— What to produce —
Exactly the lines from the first line of the records to the line holding "- [OpenBSD Build Notes](build-openbsd.md)" should be duplicated, and nothing more; pictures stay out.

Items from a data source:
************
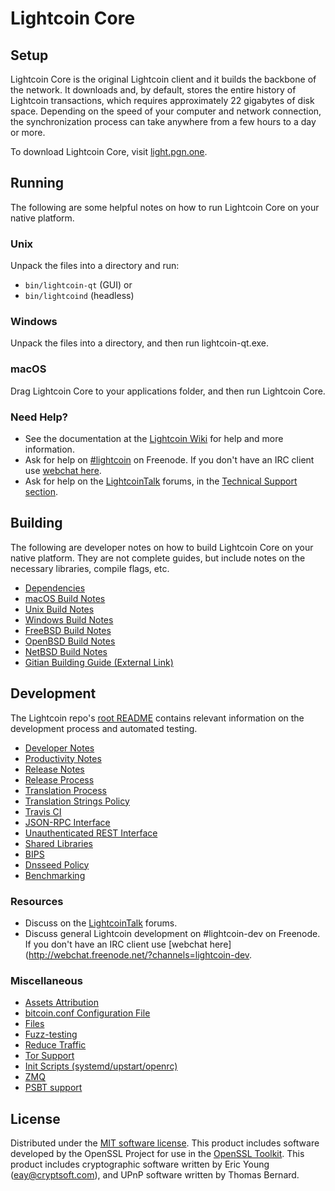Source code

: Lightcoin Core
=============

Setup
---------------------
Lightcoin Core is the original Lightcoin client and it builds the backbone of the network. It downloads and, by default, stores the entire history of Lightcoin transactions, which requires approximately 22 gigabytes of disk space. Depending on the speed of your computer and network connection, the synchronization process can take anywhere from a few hours to a day or more.

To download Lightcoin Core, visit [light.pgn.one](https://light.pgn.one/).

Running
---------------------
The following are some helpful notes on how to run Lightcoin Core on your native platform.

### Unix

Unpack the files into a directory and run:

- `bin/lightcoin-qt` (GUI) or
- `bin/lightcoind` (headless)

### Windows

Unpack the files into a directory, and then run lightcoin-qt.exe.

### macOS

Drag Lightcoin Core to your applications folder, and then run Lightcoin Core.

### Need Help?

* See the documentation at the [Lightcoin Wiki](https://lightcoin.info/)
for help and more information.
* Ask for help on [#lightcoin](http://webchat.freenode.net?channels=lightcoin) on Freenode. If you don't have an IRC client use [webchat here](http://webchat.freenode.net?channels=lightcoin).
* Ask for help on the [LightcoinTalk](https://lightcointalk.io/) forums, in the [Technical Support section](https://lightcointalk.io/c/technical-support).

Building
---------------------
The following are developer notes on how to build Lightcoin Core on your native platform. They are not complete guides, but include notes on the necessary libraries, compile flags, etc.

- [Dependencies](dependencies.md)
- [macOS Build Notes](build-osx.md)
- [Unix Build Notes](build-unix.md)
- [Windows Build Notes](build-windows.md)
- [FreeBSD Build Notes](build-freebsd.md)
- [OpenBSD Build Notes](build-openbsd.md)
- [NetBSD Build Notes](build-netbsd.md)
- [Gitian Building Guide (External Link)](https://github.com/bitcoin-core/docs/blob/master/gitian-building.md)

Development
---------------------
The Lightcoin repo's [root README](/README.md) contains relevant information on the development process and automated testing.

- [Developer Notes](developer-notes.md)
- [Productivity Notes](productivity.md)
- [Release Notes](release-notes.md)
- [Release Process](release-process.md)
- [Translation Process](translation_process.md)
- [Translation Strings Policy](translation_strings_policy.md)
- [Travis CI](travis-ci.md)
- [JSON-RPC Interface](JSON-RPC-interface.md)
- [Unauthenticated REST Interface](REST-interface.md)
- [Shared Libraries](shared-libraries.md)
- [BIPS](bips.md)
- [Dnsseed Policy](dnsseed-policy.md)
- [Benchmarking](benchmarking.md)

### Resources
* Discuss on the [LightcoinTalk](https://lightcointalk.io/) forums.
* Discuss general Lightcoin development on #lightcoin-dev on Freenode. If you don't have an IRC client use [webchat here](http://webchat.freenode.net/?channels=lightcoin-dev.

### Miscellaneous
- [Assets Attribution](assets-attribution.md)
- [bitcoin.conf Configuration File](bitcoin-conf.md)
- [Files](files.md)
- [Fuzz-testing](fuzzing.md)
- [Reduce Traffic](reduce-traffic.md)
- [Tor Support](tor.md)
- [Init Scripts (systemd/upstart/openrc)](init.md)
- [ZMQ](zmq.md)
- [PSBT support](psbt.md)

License
---------------------
Distributed under the [MIT software license](/COPYING).
This product includes software developed by the OpenSSL Project for use in the [OpenSSL Toolkit](https://www.openssl.org/). This product includes
cryptographic software written by Eric Young ([eay@cryptsoft.com](mailto:eay@cryptsoft.com)), and UPnP software written by Thomas Bernard.

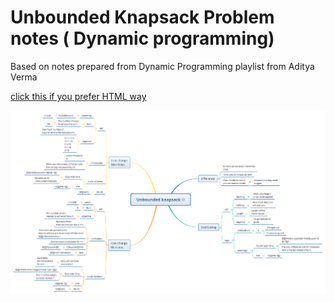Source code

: # Unbounded Knapsack Problem notes ( Dynamic programming)

Based on notes prepared from Dynamic Programming playlist from Aditya Verma

[click this if you prefer HTML way](https://htmlpreview.github.io/?https://github.com/gauravkhuraana/data-structures-and-algorithms/blob/main/src/main/java/knapsack/unbounded/Unbounded%20knapsack.html)

![unbounded Knapsack Problems ](Unbounded%20knapsack.png "UnNbounded Knapsack Data Mindmap")
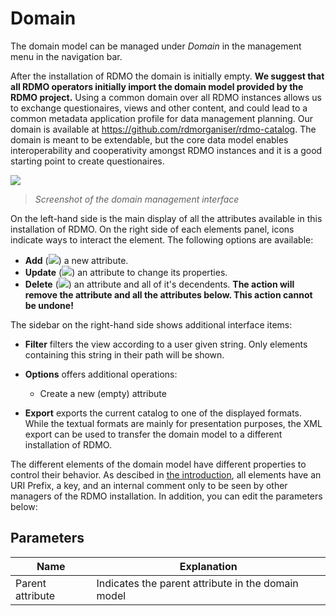 # Domain

The domain model can be managed under *Domain* in the management menu in the navigation bar.

After the installation of RDMO the domain is initially empty. **We suggest that all RDMO operators initially import the domain model provided by the RDMO project.** Using a common domain over all RDMO instances allows us to exchange questionaires, views and other content, and could lead to a common metadata application profile for data management planning. Our domain is available at https://github.com/rdmorganiser/rdmo-catalog. The domain is meant to be extendable, but the core data model enables interoperability and cooperativity amongst RDMO instances and it is a good starting point to create questionaires.

![](/_static/img/screens/domain.png)
> *Screenshot of the domain management interface*

On the left-hand side is the main display of all the attributes available in this installation of RDMO. On the right side of each elements panel, icons indicate ways to interact the element. The following options are available:

* **Add** (![](/_static/img/icons/add.png)) a new attribute.
* **Update** (![](/_static/img/icons/update.png)) an attribute to change its properties.
* **Delete** (![](/_static/img/icons/delete.png)) an attribute and all of it's decendents. **The action will remove the attribute and all the attributes below. This action cannot be undone!**

The sidebar on the right-hand side shows additional interface items:

* **Filter** filters the view according to a user given string. Only elements containing this string in their path will be shown.
* **Options** offers additional operations:

  * Create a new (empty) attribute

* **Export** exports the current catalog to one of the displayed formats. While the textual formats are mainly for presentation purposes, the XML export can be used to transfer the domain model to a different installation of RDMO.

The different elements of the domain model have different properties to control their behavior. As descibed in [the introduction](/index.html), all elements have an URI Prefix, a key, and an internal comment only to be seen by other managers of the RDMO installation. In addition, you can edit the parameters below:

## Parameters

|Name|Explanation|
|-|-|
|Parent attribute|Indicates the parent attribute in the domain model|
************
— Task solution —
Source code

: Lightcoin Core
=============

Setup
---------------------
Lightcoin Core is the original Lightcoin client and it builds the backbone of the network. It downloads and, by default, stores the entire history of Lightcoin transactions, which requires approximately 22 gigabytes of disk space. Depending on the speed of your computer and network connection, the synchronization process can take anywhere from a few hours to a day or more.

To download Lightcoin Core, visit [light.pgn.one](https://light.pgn.one/).

Running
---------------------
The following are some helpful notes on how to run Lightcoin Core on your native platform.

### Unix

Unpack the files into a directory and run:

- `bin/lightcoin-qt` (GUI) or
- `bin/lightcoind` (headless)

### Windows

Unpack the files into a directory, and then run lightcoin-qt.exe.

### macOS

Drag Lightcoin Core to your applications folder, and then run Lightcoin Core.

### Need Help?

* See the documentation at the [Lightcoin Wiki](https://lightcoin.info/)
for help and more information.
* Ask for help on [#lightcoin](http://webchat.freenode.net?channels=lightcoin) on Freenode. If you don't have an IRC client use [webchat here](http://webchat.freenode.net?channels=lightcoin).
* Ask for help on the [LightcoinTalk](https://lightcointalk.io/) forums, in the [Technical Support section](https://lightcointalk.io/c/technical-support).

Building
---------------------
The following are developer notes on how to build Lightcoin Core on your native platform. They are not complete guides, but include notes on the necessary libraries, compile flags, etc.

- [Dependencies](dependencies.md)
- [macOS Build Notes](build-osx.md)
- [Unix Build Notes](build-unix.md)
- [Windows Build Notes](build-windows.md)
- [FreeBSD Build Notes](build-freebsd.md)
- [OpenBSD Build Notes](build-openbsd.md)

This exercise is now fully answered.